Whether audiences will follow Gadd from Netflix to HBO remains to be seen. "Baby Reindeer" benefited from the platform's recommendation engine and the viral nature of its controversy. HBO's audience is smaller but arguably more committed. The question is whether Gadd's unflinching approach can sustain a career or whether it's the kind of intensity that burns bright and fast.

The Limits of Trauma Television

There's a larger question hovering around "Half Man" and shows like it: When does confessional television become self-indulgent? When does mining personal trauma for art cross into exploitation — not of others, but of oneself?

These are questions without easy answers. What separates a Richard Gadd from the countless other artists processing their pain in public is craft. The writing is sharp. The performances are controlled even when depicting loss of control. There's a shaping intelligence at work, not just raw emotion dumped onto the screen.

But there's also something potentially exhausting about this mode of television. We're in an era where every streaming service seems to have its own version of "difficult" prestige drama, where suffering is mistaken for depth and trauma becomes a genre unto itself.
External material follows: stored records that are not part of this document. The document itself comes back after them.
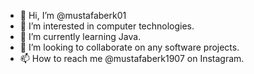 - 👋 Hi, I’m @mustafaberk01
- 👀 I’m interested in computer technologies.
- 🌱 I’m currently learning Java.
- 💞️ I’m looking to collaborate on any software projects.
- 📫 How to reach me @mustafaberk1907 on Instagram.
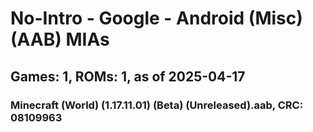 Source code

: # No-Intro - Google - Android (Misc) (AAB) MIAs
## Games: 1, ROMs: 1, as of 2025-04-17

### Minecraft (World) (1.17.11.01) (Beta) (Unreleased).aab, CRC: 08109963
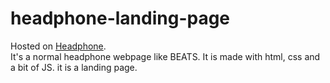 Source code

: # headphone-landing-page

Hosted on  [Headphone](https://headphone-app.netlify.com.).                               
It's a normal headphone webpage like BEATS. It is made with html, css and a bit of JS. it is a landing page.

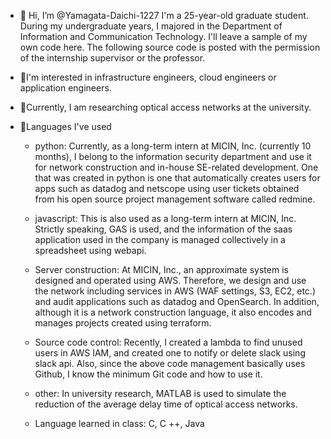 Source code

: - 👋 Hi, I’m @Yamagata-Daichi-1227
I'm a 25-year-old graduate student.
During my undergraduate years, I majored in the Department of Information and Communication Technology.
I'll leave a sample of my own code here.
The following source code is posted with the permission of the internship supervisor or the professor.

- 👀I'm interested in infrastructure engineers, cloud engineers or application engineers.
- 🌱Currently, I am researching optical access networks at the university.

- 💞️Languages ​​I've used

  - python:
Currently, as a long-term intern at MICIN, Inc. (currently 10 months), I belong to the information security department and use it for network construction and in-house SE-related development. One that was created in python is one that automatically creates users for apps such as datadog and netscope using user tickets obtained from his open source project management software called redmine.

  - javascript:
This is also used as a long-term intern at MICIN, Inc. Strictly speaking, GAS is used, and the information of the saas application used in the company is managed collectively in a spreadsheet using webapi.

  - Server construction:
At MICIN, Inc., an approximate system is designed and operated using AWS. Therefore, we design and use the network including services in AWS (WAF settings, S3, EC2, etc.) and audit applications such as datadog and OpenSearch. In addition, although it is a network construction language, it also encodes and manages projects created using terraform.

  - Source code control:
Recently, I created a lambda to find unused users in AWS IAM, and created one to notify or delete slack using slack api. Also, since the above code management basically uses Github, I know the minimum Git code and how to use it.

  - other:
In university research, MATLAB is used to simulate the reduction of the average delay time of optical access networks.

  - Language learned in class:
C, C ++, Java

<!---
Yamagata-Daichi-1227/Yamagata-Daichi-1227 is a ✨ special ✨ repository because its `README.md` (this file) appears on your GitHub profile.
You can click the Preview link to take a look at your changes.
--->
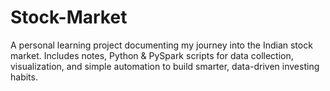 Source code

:# Stock-Market
A personal learning project documenting my journey into the Indian stock market. Includes notes, Python &amp; PySpark scripts for data collection, visualization, and simple automation to build smarter, data-driven investing habits.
Gadd's work stands out because it feels genuinely personal rather than calculated, but even genuine pain can become numbing when it's everywhere.

What Comes Next

"Half Man" will inevitably be compared to "Baby Reindeer," and just as inevitably, some will prefer one over the other. That's missing the point. What matters is that Gadd is developing a body of work, establishing themes and obsessions, building a career rather than chasing a viral moment.

The real test will come with whatever he makes next. Two series about trauma and violence could be the beginning of a significant artistic project. Three would establish a pattern. At some point, Gadd will need to decide whether he's content to keep excavating the same psychological territory or whether he has other stories to tell.

For now, "Half Man" stands as proof that "Baby Reindeer" wasn't a fluke. Richard Gadd has something to say about masculinity, violence, and the ways we damage ourselves and others. Whether you want to hear it — whether you can stomach hearing it — is another question entirely. But at least he's saying it with clarity, craft, and a dark sense of humor about the whole bloody mess.